W dzisiejszym poście chcę podzielić się z Wami kilkoma powodami, dla których kocham tę niezwykłą porę roku, jaką jest złocista Pani Jesień! :)
# 1 DESZCZ
Pewnie dla większości z Was, deszcz jest przeszkodą, niepotrzebnym zjawiskiem, utrudnieniem. Dla mnie jednak - jest błogosławieństwem! Dlaczego? Po prostu - kocham jego zapach, dźwięk, kiedy obija się o szyby czy dachy, uwielbiam sposób, w jaki skleja liście w parku, tworząc wielobarwny dywanik. I co najlepsze, powoduje, że zazwyczaj cały las jest mój! :D Mało kto lubi spacerować w deszczu więc mam wtedy więcej przestrzeni ;)
# 2 KRAJOBRAZ
To chyba najważniejszy aspekt Jesieni. To, co widzimy za oknem jest po prostu tak magicznie piękne, że aż zapiera dech w piersiach! Przyznaję, wiosna też jest ładna, wiele kolorowych kwiatów budzi się do życia i tak dalej, jednak Jesień ... Te wszystkie złociste, brązowe barwy sprawiają, że oczy otwierają mi się szerzej, a serce próbuje wylecieć mi z piersi! <3
Ponadto, ubóstwiam wręcz dźwięk szeleszczących mi pod stopami uschłych już liści!
# 3 PRZYJEMNY CHŁODEK
Kolejną zaletą Jesieni jest dla mnie pogoda. Jest to dla mnie pora roku idealna: nie ma upałów, nie ma też mrozów (przynajmniej w sytuacji "książkowej jesieni", wiadomo, ostatnimi czasy mamy mnóstwo anomalii pogodowych). Uwielbiam wdychać zapach palonych liści (wiem, wiem, myślicie teraz, że jestem psychopatką), dymu z kominów (teraz już pewnie zastanawiacie się, czy nie wysłać po mnie kaftana bezpieczeństwa) i tego przyjemnego właśnie "chłodku".
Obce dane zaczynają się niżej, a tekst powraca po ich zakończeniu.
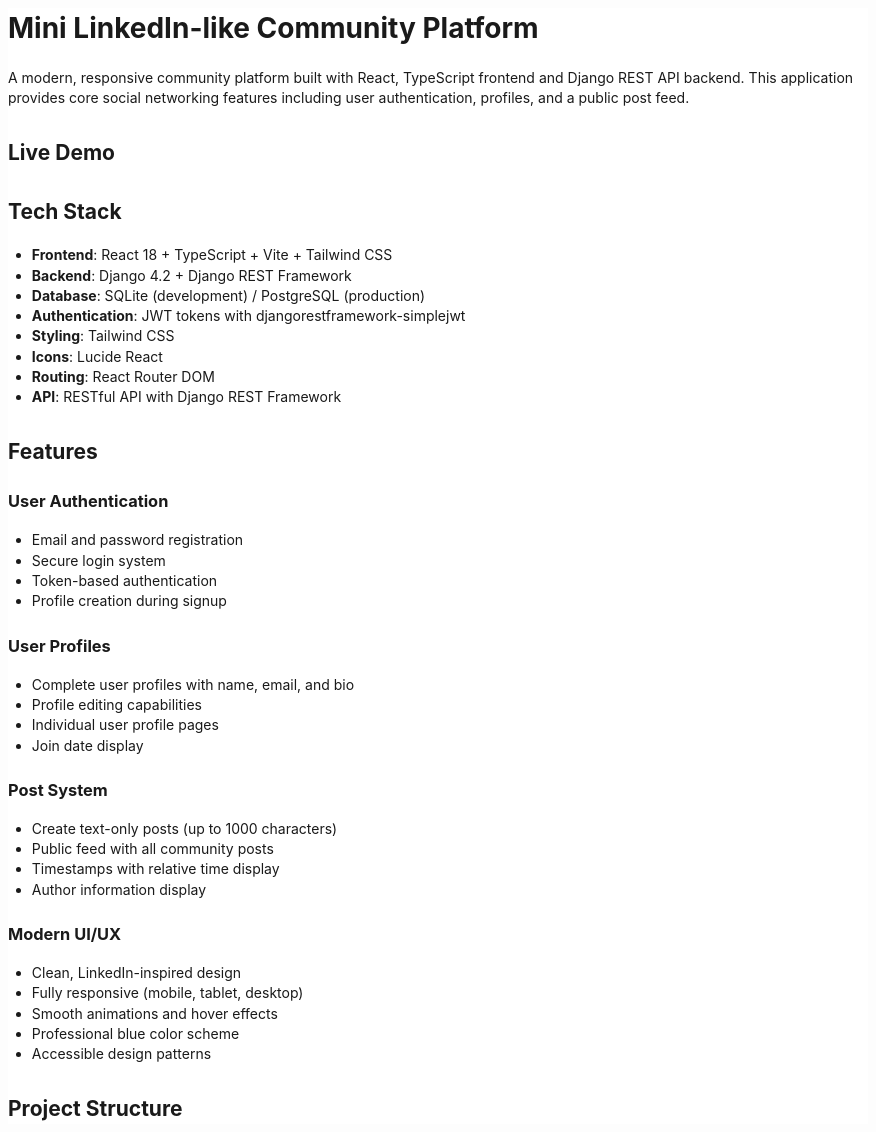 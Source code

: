 # Mini LinkedIn-like Community Platform

A modern, responsive community platform built with React, TypeScript frontend and Django REST API backend. This application provides core social networking features including user authentication, profiles, and a public post feed.

##  Live Demo



##  Tech Stack

- **Frontend**: React 18 + TypeScript + Vite + Tailwind CSS
- **Backend**: Django 4.2 + Django REST Framework
- **Database**: SQLite (development) / PostgreSQL (production)
- **Authentication**: JWT tokens with djangorestframework-simplejwt
- **Styling**: Tailwind CSS
- **Icons**: Lucide React
- **Routing**: React Router DOM
- **API**: RESTful API with Django REST Framework

##  Features

###  User Authentication
- Email and password registration
- Secure login system
- Token-based authentication
- Profile creation during signup

###  User Profiles
- Complete user profiles with name, email, and bio
- Profile editing capabilities
- Individual user profile pages
- Join date display

###  Post System
- Create text-only posts (up to 1000 characters)
- Public feed with all community posts
- Timestamps with relative time display
- Author information display

###  Modern UI/UX
- Clean, LinkedIn-inspired design
- Fully responsive (mobile, tablet, desktop)
- Smooth animations and hover effects
- Professional blue color scheme
- Accessible design patterns

##  Project Structure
# 4 WRZOSY, WRZOSY, WSZĘDZIE WRZOSY!
Kolejnym aspektem, z jakim kojarzy mi się moja ukochana pora roku są wrzosy. Zawsze powtarzam, że jeśli będę kiedyś wychodzić za mąż to do ślubu będę mieć te właśnie "kwiaty".Wraz z nastaniem września, a czasem nawet pod koniec sierpnia, w sklepach wręcz wyrastają ogromne ilości tych roślin, na co moje oczy ponownie wychodzą z orbit. Kocham ich cudowną fioletową barwę i najchętniej poustawiałabym je w całym mieszkaniu nie robiąc miejsca na nic innego!
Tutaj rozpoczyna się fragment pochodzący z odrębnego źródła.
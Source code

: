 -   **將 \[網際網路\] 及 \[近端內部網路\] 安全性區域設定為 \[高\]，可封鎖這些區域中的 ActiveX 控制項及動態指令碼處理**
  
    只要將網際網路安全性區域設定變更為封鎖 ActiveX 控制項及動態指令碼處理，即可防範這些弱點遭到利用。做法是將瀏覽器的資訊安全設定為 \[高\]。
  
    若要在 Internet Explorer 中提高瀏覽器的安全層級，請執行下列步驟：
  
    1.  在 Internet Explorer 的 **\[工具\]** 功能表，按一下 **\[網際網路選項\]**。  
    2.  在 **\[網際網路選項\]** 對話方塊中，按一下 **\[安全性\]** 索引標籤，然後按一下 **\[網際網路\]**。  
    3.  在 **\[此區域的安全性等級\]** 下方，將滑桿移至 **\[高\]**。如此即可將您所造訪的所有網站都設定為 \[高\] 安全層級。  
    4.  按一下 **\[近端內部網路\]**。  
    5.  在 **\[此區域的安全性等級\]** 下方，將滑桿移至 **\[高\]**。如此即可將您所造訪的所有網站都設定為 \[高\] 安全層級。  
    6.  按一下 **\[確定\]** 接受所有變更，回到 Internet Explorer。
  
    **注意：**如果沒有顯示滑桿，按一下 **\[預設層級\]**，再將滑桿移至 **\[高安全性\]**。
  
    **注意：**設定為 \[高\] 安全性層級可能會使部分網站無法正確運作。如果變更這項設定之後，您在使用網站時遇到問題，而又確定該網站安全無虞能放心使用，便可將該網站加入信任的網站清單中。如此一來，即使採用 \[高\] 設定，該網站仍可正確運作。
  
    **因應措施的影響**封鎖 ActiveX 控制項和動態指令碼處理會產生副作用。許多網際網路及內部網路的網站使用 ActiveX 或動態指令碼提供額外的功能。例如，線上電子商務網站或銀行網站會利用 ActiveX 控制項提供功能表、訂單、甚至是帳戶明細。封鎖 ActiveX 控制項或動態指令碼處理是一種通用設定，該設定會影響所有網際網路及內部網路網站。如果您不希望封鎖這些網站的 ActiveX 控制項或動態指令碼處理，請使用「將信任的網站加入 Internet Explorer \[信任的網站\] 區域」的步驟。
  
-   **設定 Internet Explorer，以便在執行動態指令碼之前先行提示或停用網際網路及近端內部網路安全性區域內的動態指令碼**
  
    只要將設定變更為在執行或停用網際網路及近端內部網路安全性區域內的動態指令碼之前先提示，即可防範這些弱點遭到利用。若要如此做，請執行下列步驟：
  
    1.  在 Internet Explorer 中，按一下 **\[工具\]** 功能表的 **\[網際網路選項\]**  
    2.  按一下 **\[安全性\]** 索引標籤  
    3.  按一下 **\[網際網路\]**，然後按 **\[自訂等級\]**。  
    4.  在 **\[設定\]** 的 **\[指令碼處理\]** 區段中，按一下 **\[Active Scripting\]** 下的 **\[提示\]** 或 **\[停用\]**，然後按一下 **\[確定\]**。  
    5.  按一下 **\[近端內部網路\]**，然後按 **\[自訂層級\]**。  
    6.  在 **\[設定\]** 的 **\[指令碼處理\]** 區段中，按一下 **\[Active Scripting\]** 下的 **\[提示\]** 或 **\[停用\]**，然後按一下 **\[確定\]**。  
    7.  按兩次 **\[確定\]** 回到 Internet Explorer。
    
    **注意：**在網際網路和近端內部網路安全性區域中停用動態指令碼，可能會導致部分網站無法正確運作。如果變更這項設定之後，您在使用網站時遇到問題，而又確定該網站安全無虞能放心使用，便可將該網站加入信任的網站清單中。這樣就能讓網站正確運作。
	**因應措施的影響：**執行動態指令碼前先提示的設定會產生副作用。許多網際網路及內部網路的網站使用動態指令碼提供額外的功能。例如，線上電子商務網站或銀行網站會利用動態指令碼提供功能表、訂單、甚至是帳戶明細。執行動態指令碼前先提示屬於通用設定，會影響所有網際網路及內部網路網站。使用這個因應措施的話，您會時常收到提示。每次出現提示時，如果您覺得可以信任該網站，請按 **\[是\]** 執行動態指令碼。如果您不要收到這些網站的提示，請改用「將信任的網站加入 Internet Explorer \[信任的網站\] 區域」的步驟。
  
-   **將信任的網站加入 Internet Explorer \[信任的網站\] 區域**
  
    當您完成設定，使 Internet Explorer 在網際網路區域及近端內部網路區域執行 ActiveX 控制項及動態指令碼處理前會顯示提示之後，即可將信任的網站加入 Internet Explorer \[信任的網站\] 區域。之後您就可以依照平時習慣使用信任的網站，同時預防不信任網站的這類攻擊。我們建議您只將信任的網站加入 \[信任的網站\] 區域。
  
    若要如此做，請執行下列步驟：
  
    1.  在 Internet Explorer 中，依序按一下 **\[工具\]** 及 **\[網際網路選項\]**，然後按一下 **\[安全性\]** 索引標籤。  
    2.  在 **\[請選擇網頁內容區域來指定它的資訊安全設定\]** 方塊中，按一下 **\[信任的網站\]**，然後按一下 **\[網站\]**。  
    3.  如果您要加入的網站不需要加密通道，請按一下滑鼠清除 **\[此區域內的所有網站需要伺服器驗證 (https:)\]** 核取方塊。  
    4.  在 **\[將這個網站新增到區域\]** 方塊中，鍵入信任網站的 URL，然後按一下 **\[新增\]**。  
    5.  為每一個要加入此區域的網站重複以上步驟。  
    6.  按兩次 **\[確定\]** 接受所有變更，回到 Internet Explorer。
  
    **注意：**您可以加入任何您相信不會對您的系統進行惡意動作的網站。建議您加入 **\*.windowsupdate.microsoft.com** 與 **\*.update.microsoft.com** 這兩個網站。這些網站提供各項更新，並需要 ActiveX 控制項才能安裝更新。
#5 GORĄCE KAKAO LUB HERBATKA Z IMBIREM
Och, gorące napoje to zdecydowanie coś, za czym tęsknię podczas wakacyjnych upałów! Uwielbiam, po prostu uwielbiam, pić różnego rodzaju herbatki, gorące kakao czy czekoladę, jednak wysokie temperatury bezczelnie mi to uniemożliwiają. Kiedy jednak przychodzi Ona - mój rytuał powraca.
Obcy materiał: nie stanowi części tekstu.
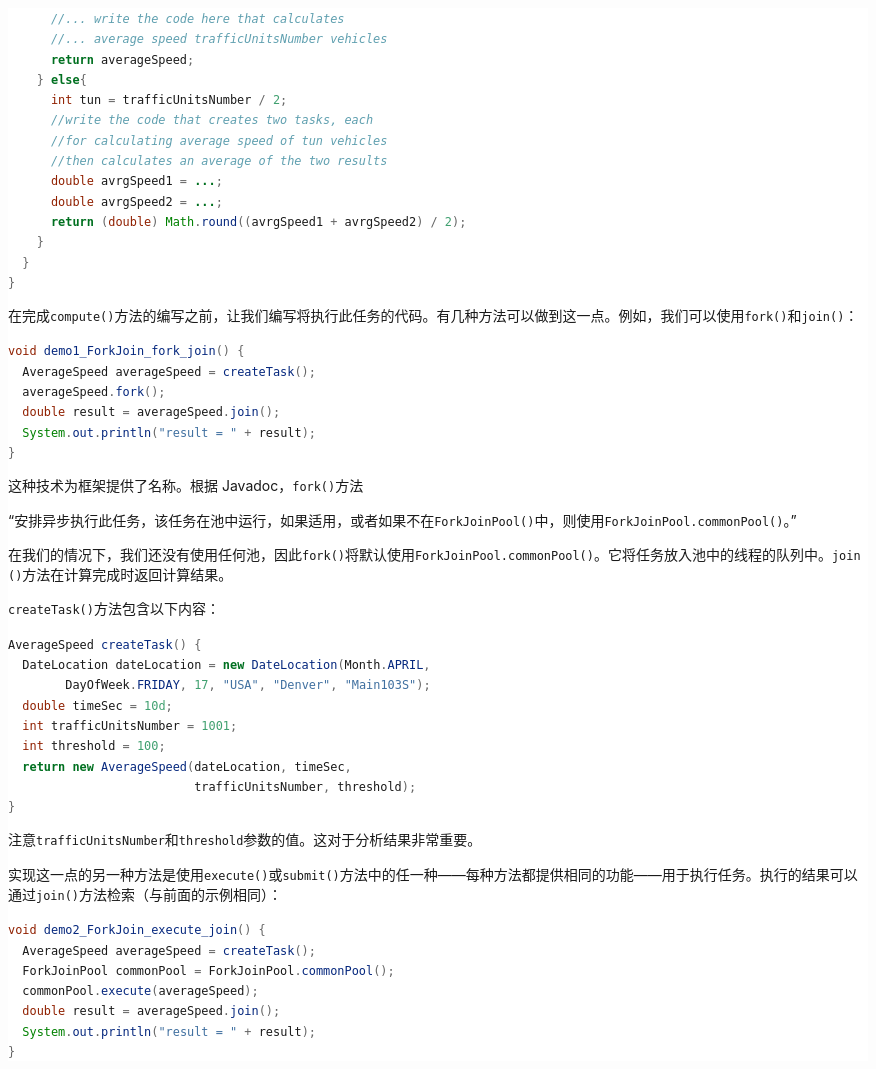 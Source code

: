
 ```java
      //... write the code here that calculates
      //... average speed trafficUnitsNumber vehicles
      return averageSpeed;
    } else{
      int tun = trafficUnitsNumber / 2;
      //write the code that creates two tasks, each
      //for calculating average speed of tun vehicles 
      //then calculates an average of the two results
      double avrgSpeed1 = ...;
      double avrgSpeed2 = ...;
      return (double) Math.round((avrgSpeed1 + avrgSpeed2) / 2);
    }
  }
}
```

在完成`compute()`方法的编写之前，让我们编写将执行此任务的代码。有几种方法可以做到这一点。例如，我们可以使用`fork()`和`join()`：

```java
void demo1_ForkJoin_fork_join() {
  AverageSpeed averageSpeed = createTask();
  averageSpeed.fork();  
  double result = averageSpeed.join();
  System.out.println("result = " + result);
}
```

这种技术为框架提供了名称。根据 Javadoc，`fork()`方法

“安排异步执行此任务，该任务在池中运行，如果适用，或者如果不在`ForkJoinPool()`中，则使用`ForkJoinPool.commonPool()`。”

在我们的情况下，我们还没有使用任何池，因此`fork()`将默认使用`ForkJoinPool.commonPool()`。它将任务放入池中的线程的队列中。`join()`方法在计算完成时返回计算结果。

`createTask()`方法包含以下内容：

```java
AverageSpeed createTask() {
  DateLocation dateLocation = new DateLocation(Month.APRIL, 
        DayOfWeek.FRIDAY, 17, "USA", "Denver", "Main103S");
  double timeSec = 10d;
  int trafficUnitsNumber = 1001;
  int threshold = 100;
  return new AverageSpeed(dateLocation, timeSec, 
                          trafficUnitsNumber, threshold);
}
```

注意`trafficUnitsNumber`和`threshold`参数的值。这对于分析结果非常重要。

实现这一点的另一种方法是使用`execute()`或`submit()`方法中的任一种——每种方法都提供相同的功能——用于执行任务。执行的结果可以通过`join()`方法检索（与前面的示例相同）：

```java
void demo2_ForkJoin_execute_join() {
  AverageSpeed averageSpeed = createTask();
  ForkJoinPool commonPool = ForkJoinPool.commonPool();
  commonPool.execute(averageSpeed);
  double result = averageSpeed.join();
  System.out.println("result = " + result);
}
```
#6 KSIĄŻKI, KSIĄŻKI I ... KSIĄŻKI!
Jak wiemy, jesienią dni stają się krótsze, szybko robi się ciemno, pogoda nie sprzyja też wylegiwaniu się na plaży (pozdrowienia dla wszystkich morsów!), a więc, aby umilić sobie długie wieczory, mamy więcej czasu na przeczytanie wszystkich książek, na które nie mieliśmy czasu podczas wakacji. Łącząc to z punktem piątym, mmm. <3
Jak widzicie, mój pies również lubi czytać :) |
To chyba najważniejsze powody, dla których ubóstwiam naszą Złotą Polską Jesień. Zapewne mam ich o wiele więcej, nie chcę jednać pisać powieści, a tylko krótki post więc myślę, że to w zupełności wystarczy. :)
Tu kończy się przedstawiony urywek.